But the Japanese aversion to foreign influence dates back to at least 1639, when Japan sealed itself off from foreign contact almost completely. In the following two centuries, only Dutch and Chinese traders could to come to Japan. Even they were limited to Dejima, an artificial island the Dutch had built at Nagasaki as a trading post. Few Americans have heard of Dejima, though everyone knows about Nagasaki (if for tragic, unrelated reasons).
While today’s Japan is a thoroughly modern and advanced nation, its ancient history is seldom far beneath the surface. Case in point: New regulations, which will be fully phased in by June 7, require foreigners to obtain government preapproval before taking stakes of 1% or more in 518 Japanese firms, covering a dozen strategic sectors of the economy. These businesses represent 14% of Japan’s publicly traded companies. Looser rules that apply to nearly 1,600 other companies require foreign investors to notify the government, but not to secure advance approval. Some passive investors and financial institutions are exempt from these restrictions, but hedge funds seeking a management voice and other activist investors are not. The previous threshold for preapproval was 10%.

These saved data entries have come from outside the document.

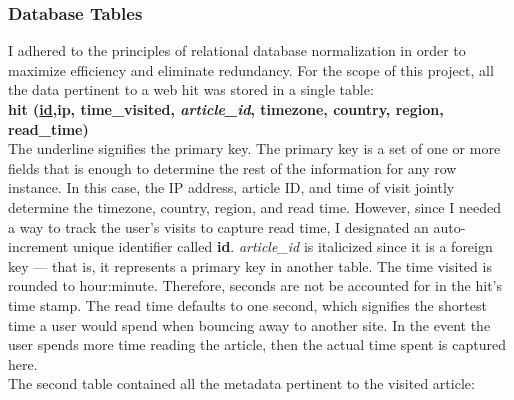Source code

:\documentclass[12pt]{article}
\begin{document}
\newpage

\subsubsection{Database Tables} 
I adhered to the principles of relational database normalization in order to maximize efficiency and eliminate redundancy. For the scope of this project, all the data pertinent to a web hit was stored in a single table: \\ 
{\textbf{hit (\underline{id},ip, time\_visited, \textit{article\_id}, timezone, country, region, read\_time)}} \\ 
The underline signifies the primary key. The primary key is a set of one or more fields that is enough to determine the rest of the information for any row instance. In this case, the IP address, article ID, and time of visit jointly determine the timezone, country, region, and read time. However, since I needed a way to track the user's visits to capture read time, I designated an auto-increment unique identifier called \textbf{id}. \textit{article\_id} is italicized since it is a foreign key --- that is, it represents a primary key in another table. The time visited is rounded to hour:minute. Therefore, seconds are not be accounted for in the hit's time stamp. The read time defaults to one second, which signifies the shortest time a user would spend when bouncing away to another site. In the event the user spends more time reading the article, then the actual time spent is captured here.
\\ 
The second table contained all the metadata pertinent to the visited article: 
\end{document}
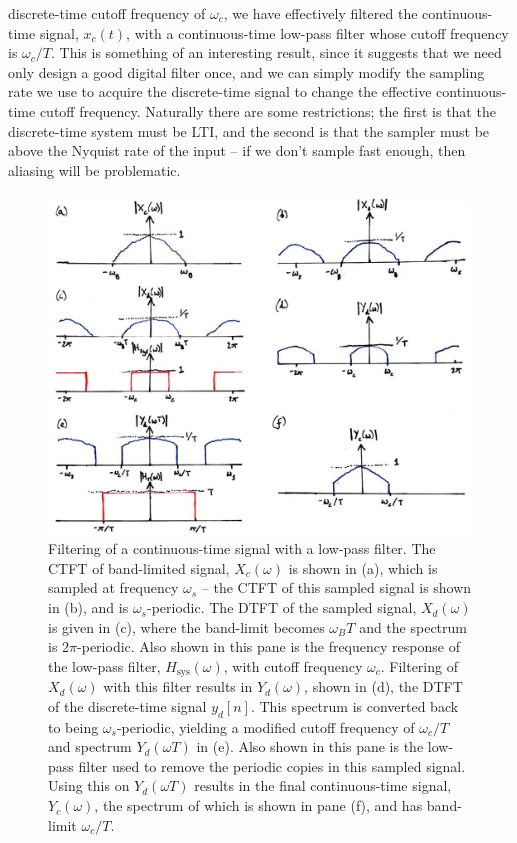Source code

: discrete-time cutoff frequency of $\omega_c$, we have
effectively filtered the continuous-time signal, $x_c(t)$, with a
continuous-time low-pass filter whose cutoff frequency is $\omega_c / T$.
This is something of an interesting result, since it suggests that we need
only design a good digital filter once, and we can simply modify the sampling
rate we use to acquire the discrete-time signal to change the effective
continuous-time cutoff frequency. Naturally there are some restrictions;
the first is that the discrete-time system must be LTI, and the second is
that the sampler must be above the Nyquist rate of the input -- if we don't
sample fast enough, then aliasing will be problematic.
%
\begin{figure}[!htb]
  \includegraphics[width=\textwidth]{images/lecture_14_filtering_continuous.JPG}
  \caption{Filtering of a continuous-time signal with a low-pass filter.
    The CTFT of band-limited signal, $X_c(\omega)$ is shown in (a), which
    is sampled at frequency $\omega_s$ -- the CTFT of this sampled signal is
    shown in (b), and is $\omega_s$-periodic. The DTFT of the sampled signal,
    $X_d(\omega)$ is given in (c), where the band-limit becomes $\omega_B T$ and
    the spectrum is $2\pi$-periodic. Also shown in this pane is the frequency
    response of the low-pass filter, $H_\mathrm{sys}(\omega)$, with cutoff frequency
    $\omega_c$. Filtering of $X_d(\omega)$ with this filter results in $Y_d(\omega)$,
    shown in (d), the DTFT of the discrete-time signal $y_d[n]$. This spectrum is
    converted back to being $\omega_s$-periodic, yielding a modified cutoff frequency
    of $\omega_c/T$ and spectrum $Y_d(\omega T)$ in (e). Also shown in this pane is
    the low-pass filter used to remove the periodic copies in this sampled signal.
    Using this on $Y_d(\omega T)$ results in the final continuous-time signal,
    $Y_c(\omega)$, the spectrum of which is shown in pane (f), and has band-limit
    $\omega_c / T$.
  }
  \label{fig::lecture_14_filtering_continuous}
\end{figure}
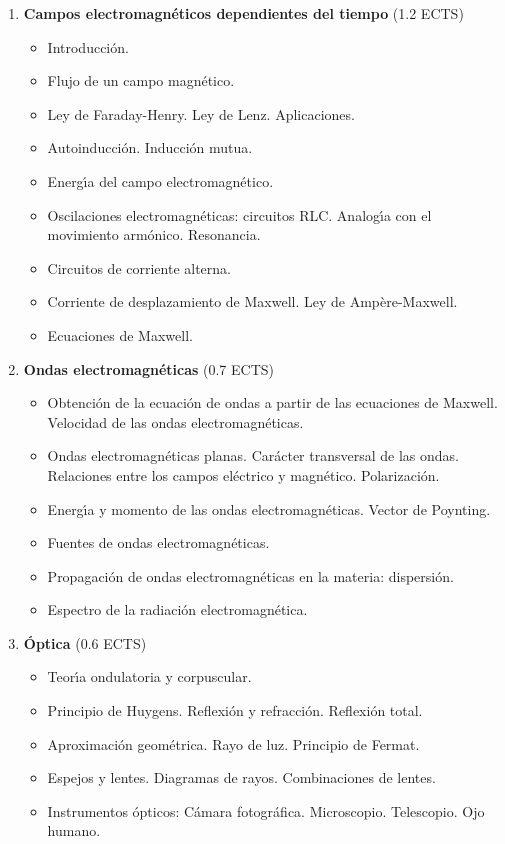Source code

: \begin{enumerate}[{\bf 1. }]
\item {\bf Campos electromagn\'{e}ticos dependientes del tiempo} \hfill (1.2 ECTS) 
\begin{itemize} \addtolength{\itemsep}{-0.25\baselineskip}
\noindent
\item Introducci\'{o}n.
\item  Flujo de un campo magn\'{e}tico.
\item  Ley de Faraday-Henry. Ley de Lenz. Aplicaciones.
\item  Autoinducci\'{o}n. Inducci\'{o}n mutua.
\item Energ\'{\i}a del campo electromagn\'{e}tico.
\item Oscilaciones electromagn\'{e}ticas: circuitos RLC. Analog\'{\i}a con el movimiento arm\'{o}nico. Resonancia.
\item Circuitos de corriente alterna.
\item Corriente de desplazamiento de Maxwell. Ley de Amp\`{e}re-Maxwell.
\item  Ecuaciones de Maxwell.
\end{itemize}


\item {\bf Ondas electromagn\'{e}ticas} \hfill (0.7 ECTS) 
\begin{itemize} \addtolength{\itemsep}{-0.25\baselineskip}
\noindent
\item  Obtenci\'{o}n de la ecuaci\'{o}n de ondas a partir de las ecuaciones
 de Maxwell. Velocidad de las ondas electromagn\'{e}ticas.
\item  Ondas electromagn\'{e}ticas planas. Car\'{a}cter transversal de las ondas.
 Relaciones entre los campos el\'{e}ctrico y magn\'{e}tico. Polarizaci\'{o}n.
\item  Energ\'{\i}a y momento de las ondas electromagn\'{e}ticas. Vector de Poynting.
\item  Fuentes de ondas electromagn\'{e}ticas.
\item  Propagaci\'{o}n de ondas electromagn\'{e}ticas en la materia: dispersi\'{o}n.
\item  Espectro de la radiaci\'{o}n electromagn\'{e}tica. 
\end{itemize}



\item {\bf \'{O}ptica} \hfill (0.6 ECTS)
\begin{itemize} \addtolength{\itemsep}{-0.25\baselineskip}
\noindent
\item  Teor\'{\i}a ondulatoria y corpuscular.
\item  Principio de Huygens. Reflexi\'{o}n y refracci\'{o}n. Reflexi\'{o}n total.
\item  Aproximaci\'{o}n geom\'{e}trica. Rayo de luz. Principio de Fermat.
\item  Espejos y lentes. Diagramas de rayos. Combinaciones de lentes.
\item  Instrumentos \'{o}pticos: C\'{a}mara fotogr\'{a}fica. Microscopio. Telescopio. Ojo humano.
\end{itemize}


\end{enumerate}
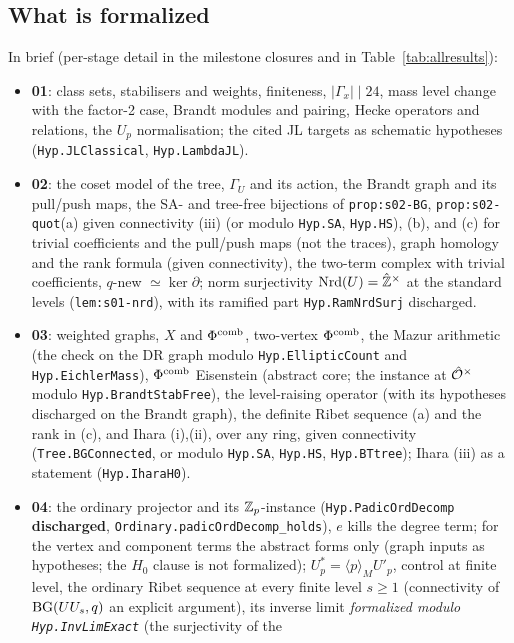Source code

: \subsection{What is formalized}
In brief (per-stage detail in the milestone closures and in Table~\ref{tab:allresults}):
\begin{itemize}
\item \textbf{01}: class sets, stabilisers and weights, finiteness, $|\Gamma_x|\mid 24$, mass level change with the factor-2
  case, Brandt modules and pairing, Hecke operators and relations, the $U_p$ normalisation; the cited JL targets as
  schematic hypotheses (\texttt{Hyp.JLClassical}, \texttt{Hyp.LambdaJL}).
\item \textbf{02}: the coset model of the tree, $\Gamma_U$ and its action, the Brandt graph and its pull/push maps, the
  SA- and tree-free bijections of \texttt{prop:s02-BG}, \texttt{prop:s02-quot}(a) given connectivity (iii) (or modulo
  \texttt{Hyp.SA}, \texttt{Hyp.HS}), (b), and (c) for trivial coefficients and the pull/push maps (not the traces), graph
  homology and the rank formula (given connectivity),
  the two-term complex with trivial coefficients, $q$-new $\simeq\ker\partial$; norm surjectivity $\mathrm{Nrd}(U)=\hat{\mathbb{Z}}^\times$ at the
  standard levels (\texttt{lem:s01-nrd}), with its ramified part \texttt{Hyp.RamNrdSurj} discharged.
\item \textbf{03}: weighted graphs, $X$ and $\Phi^{\mathrm{comb}}$, two-vertex $\Phi^{\mathrm{comb}}$, the Mazur arithmetic (the check on the DR graph modulo \texttt{Hyp.EllipticCount} and \texttt{Hyp.EichlerMass}),
  $\Phi^{\mathrm{comb}}$ Eisenstein (abstract core; the instance at $\hat{\mathcal{O}}^\times$ modulo \texttt{Hyp.BrandtStabFree}),
  the level-raising operator (with its hypotheses discharged on the Brandt graph), the definite Ribet sequence (a) and
  the rank in (c), and Ihara (i),(ii), over any ring, given connectivity (\texttt{Tree.BGConnected}, or modulo \texttt{Hyp.SA},
  \texttt{Hyp.HS}, \texttt{Hyp.BTtree}); Ihara (iii) as a statement (\texttt{Hyp.IharaH0}).
\item \textbf{04}: the ordinary projector and its $\mathbb{Z}_p$-instance (\texttt{Hyp.PadicOrdDecomp} \textbf{discharged},
  \texttt{Ordinary.padicOrdDecomp\_holds}), $e$ kills the degree term; for the vertex and component terms the abstract forms only (graph inputs as hypotheses; the
  $H_0$ clause is not formalized); $U_p^*=\langle p\rangle_M U'_p$,
  control at finite level, the ordinary Ribet sequence at every finite level $s\ge1$ (connectivity of $\mathrm{BG}(UU_s,q)$ an
  explicit argument), its inverse limit \emph{formalized modulo \texttt{Hyp.InvLimExact}} (the surjectivity of the

\end{itemize}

Many commentators have mentioned China as the primary target of these regulations. Beijing’s aggressive siphoning of technology and other intellectual property by any available means has become an issue of global attention. Japan and other Pacific nations also share American concerns about China’s increasingly aggressive military posture.
In fact, the Japanese rule changes are in the same vein as recent moves in the U.S. to expand the powers of our Committee on Foreign Investment in the United States, or CFIUS. Under rules that were in effect through 2018, only transactions in which foreign entities took a controlling stake in enterprises with national security implications were subject to CFIUS review. Like Japan, we have broadened our government’s powers to block foreign acquisition of noncontrolling stakes in companies involved in sensitive technology, infrastructure or the personal data of U.S. citizens. Also like Japan, we implemented our rules largely with China in mind, but we did not limit them to that country or any other specified group of nations. European countries have taken similar measures.
But just because the stated aims and structures of the laws are similar does not mean countries will apply them the same way in practice. For example, Japan stands out among advanced democracies for the way its prosecutors appeared to wield criminal law on behalf of local Nissan executives in a 2018 boardroom coup against CEO Carlos Ghosn.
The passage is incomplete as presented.